Held: The judgment is affirmed.

176 Mich. App. 524, 440 N.W.2d 75, affirmed.

JUSTICE SCALIA delivered the opinion of the Court with respect to Part IV, concluding that Harmelin's claim that his sentence is unconstitutional because it is mandatory in nature, allowing the sentencer no opportunity to consider "mitigating factors," has no support in the Eighth Amendment's text and history. Severe, mandatory penalties may be cruel, but they are not unusual in the constitutional sense, having been employed in various forms throughout the Nation's history. Although Harmelin's claim finds some support in the so-called "individualized capital sentencing doctrine" of this Court's death penalty jurisprudence, see, e.g., Woodson v. North Carolina,428 U. S. 280, that doctrine may not be extended outside the capital context, because of the qualitative differences between death and all other penalties, see, e.g., id. at 428 U. S. 303-305. Pp. 501 U. S. 994-996.

JUSTICE SCALIA, joined by THE CHIEF JUSTICE, concluded in Parts I, II, and III that, because the Eighth Amendment contains no proportionality guarantee, Harmelin's sentence cannot be considered unconstitutionally disproportional. Pp. 501 U. S. 962-994.

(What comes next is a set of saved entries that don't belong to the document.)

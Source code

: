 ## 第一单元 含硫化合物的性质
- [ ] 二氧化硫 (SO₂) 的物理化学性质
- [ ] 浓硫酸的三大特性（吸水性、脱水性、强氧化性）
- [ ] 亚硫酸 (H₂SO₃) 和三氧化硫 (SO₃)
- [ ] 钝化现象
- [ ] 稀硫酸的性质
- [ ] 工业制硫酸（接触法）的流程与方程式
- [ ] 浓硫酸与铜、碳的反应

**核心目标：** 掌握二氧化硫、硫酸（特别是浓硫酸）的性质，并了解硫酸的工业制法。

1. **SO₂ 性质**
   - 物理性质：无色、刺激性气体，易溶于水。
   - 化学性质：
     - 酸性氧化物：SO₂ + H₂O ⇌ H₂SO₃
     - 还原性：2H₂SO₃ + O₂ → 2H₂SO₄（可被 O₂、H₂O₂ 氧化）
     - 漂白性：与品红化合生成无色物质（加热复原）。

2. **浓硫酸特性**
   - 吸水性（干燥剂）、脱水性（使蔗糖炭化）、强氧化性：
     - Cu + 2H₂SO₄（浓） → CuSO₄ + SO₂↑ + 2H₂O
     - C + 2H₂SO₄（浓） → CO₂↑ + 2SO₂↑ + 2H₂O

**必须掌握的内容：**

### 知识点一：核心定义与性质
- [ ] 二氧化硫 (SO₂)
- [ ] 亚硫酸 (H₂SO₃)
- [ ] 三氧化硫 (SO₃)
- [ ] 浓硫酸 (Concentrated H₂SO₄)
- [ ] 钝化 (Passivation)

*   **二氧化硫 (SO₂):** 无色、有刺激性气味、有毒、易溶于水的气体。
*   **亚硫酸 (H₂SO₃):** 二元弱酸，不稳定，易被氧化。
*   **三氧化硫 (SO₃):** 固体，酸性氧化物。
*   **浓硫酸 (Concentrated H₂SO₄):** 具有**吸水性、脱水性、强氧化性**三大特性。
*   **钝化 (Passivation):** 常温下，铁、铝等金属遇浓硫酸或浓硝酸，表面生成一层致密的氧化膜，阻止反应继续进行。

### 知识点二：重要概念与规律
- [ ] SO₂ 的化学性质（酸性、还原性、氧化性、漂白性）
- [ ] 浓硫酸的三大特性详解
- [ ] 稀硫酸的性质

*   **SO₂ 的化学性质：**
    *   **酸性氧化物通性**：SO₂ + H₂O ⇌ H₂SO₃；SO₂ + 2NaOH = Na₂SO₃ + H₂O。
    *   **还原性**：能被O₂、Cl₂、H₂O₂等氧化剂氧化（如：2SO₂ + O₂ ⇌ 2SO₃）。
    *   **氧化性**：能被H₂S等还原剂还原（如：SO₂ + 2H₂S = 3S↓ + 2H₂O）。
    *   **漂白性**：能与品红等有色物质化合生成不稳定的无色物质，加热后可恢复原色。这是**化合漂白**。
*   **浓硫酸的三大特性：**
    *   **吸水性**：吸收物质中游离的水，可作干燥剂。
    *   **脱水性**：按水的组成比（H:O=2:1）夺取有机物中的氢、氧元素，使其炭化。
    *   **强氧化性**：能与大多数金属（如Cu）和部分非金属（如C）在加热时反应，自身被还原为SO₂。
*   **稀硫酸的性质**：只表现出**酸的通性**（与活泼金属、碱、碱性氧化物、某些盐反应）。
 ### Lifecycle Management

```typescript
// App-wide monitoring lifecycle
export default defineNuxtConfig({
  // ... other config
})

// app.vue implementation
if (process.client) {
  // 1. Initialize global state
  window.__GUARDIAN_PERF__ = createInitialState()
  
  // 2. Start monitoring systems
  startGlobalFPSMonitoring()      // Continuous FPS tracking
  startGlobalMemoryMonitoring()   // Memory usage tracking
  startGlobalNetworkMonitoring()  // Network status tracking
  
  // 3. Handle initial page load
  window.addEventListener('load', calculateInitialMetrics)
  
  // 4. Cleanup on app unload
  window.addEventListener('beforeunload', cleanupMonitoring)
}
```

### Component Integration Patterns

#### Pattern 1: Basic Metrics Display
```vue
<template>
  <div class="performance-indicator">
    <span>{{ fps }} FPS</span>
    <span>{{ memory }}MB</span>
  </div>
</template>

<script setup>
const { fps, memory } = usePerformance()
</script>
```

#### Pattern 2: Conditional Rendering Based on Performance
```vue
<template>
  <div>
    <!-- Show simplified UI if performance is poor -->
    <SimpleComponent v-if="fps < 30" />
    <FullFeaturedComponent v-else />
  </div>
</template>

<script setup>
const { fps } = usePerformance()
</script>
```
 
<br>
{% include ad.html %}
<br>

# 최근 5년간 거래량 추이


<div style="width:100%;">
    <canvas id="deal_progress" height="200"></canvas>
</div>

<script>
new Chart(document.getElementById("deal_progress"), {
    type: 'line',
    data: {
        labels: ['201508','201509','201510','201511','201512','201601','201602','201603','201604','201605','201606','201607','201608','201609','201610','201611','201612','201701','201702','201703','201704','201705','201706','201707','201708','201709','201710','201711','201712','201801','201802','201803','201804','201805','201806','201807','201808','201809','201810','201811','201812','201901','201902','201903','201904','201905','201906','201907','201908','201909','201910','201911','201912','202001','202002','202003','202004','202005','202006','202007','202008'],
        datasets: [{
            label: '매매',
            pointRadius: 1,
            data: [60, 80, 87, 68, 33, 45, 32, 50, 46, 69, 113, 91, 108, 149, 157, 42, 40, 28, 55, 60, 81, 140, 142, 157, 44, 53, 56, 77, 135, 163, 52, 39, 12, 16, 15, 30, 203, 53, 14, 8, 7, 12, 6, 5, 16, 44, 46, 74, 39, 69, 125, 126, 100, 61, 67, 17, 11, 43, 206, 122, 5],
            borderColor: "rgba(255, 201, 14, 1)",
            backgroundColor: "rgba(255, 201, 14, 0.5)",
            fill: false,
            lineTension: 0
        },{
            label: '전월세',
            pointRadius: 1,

(a) For crimes concededly classified and classifiable as felonies -- i.e., as punishable by significant terms of imprisonment in a state penitentiary -- the length of the sentence actually imposed is purely a matter of legislative prerogative. Rummel v. Estelle,445 U. S. 263, 445 U. S. 274. Solem v. Helm,463 U. S. 277, which decreed a "general principle of proportionality," id. at 463 U. S. 288, and used as the criterion for its application a three-factor test that had been explicitly rejected in Rummel, supra, at

Page 501 U. S. 958

445 U. S. 281-282, and n. 27, and Hutto v. Davis,454 U. S. 370, 454 U. S. 373-374, was wrong, and should be overruled. Pp. 501 U. S. 962-965.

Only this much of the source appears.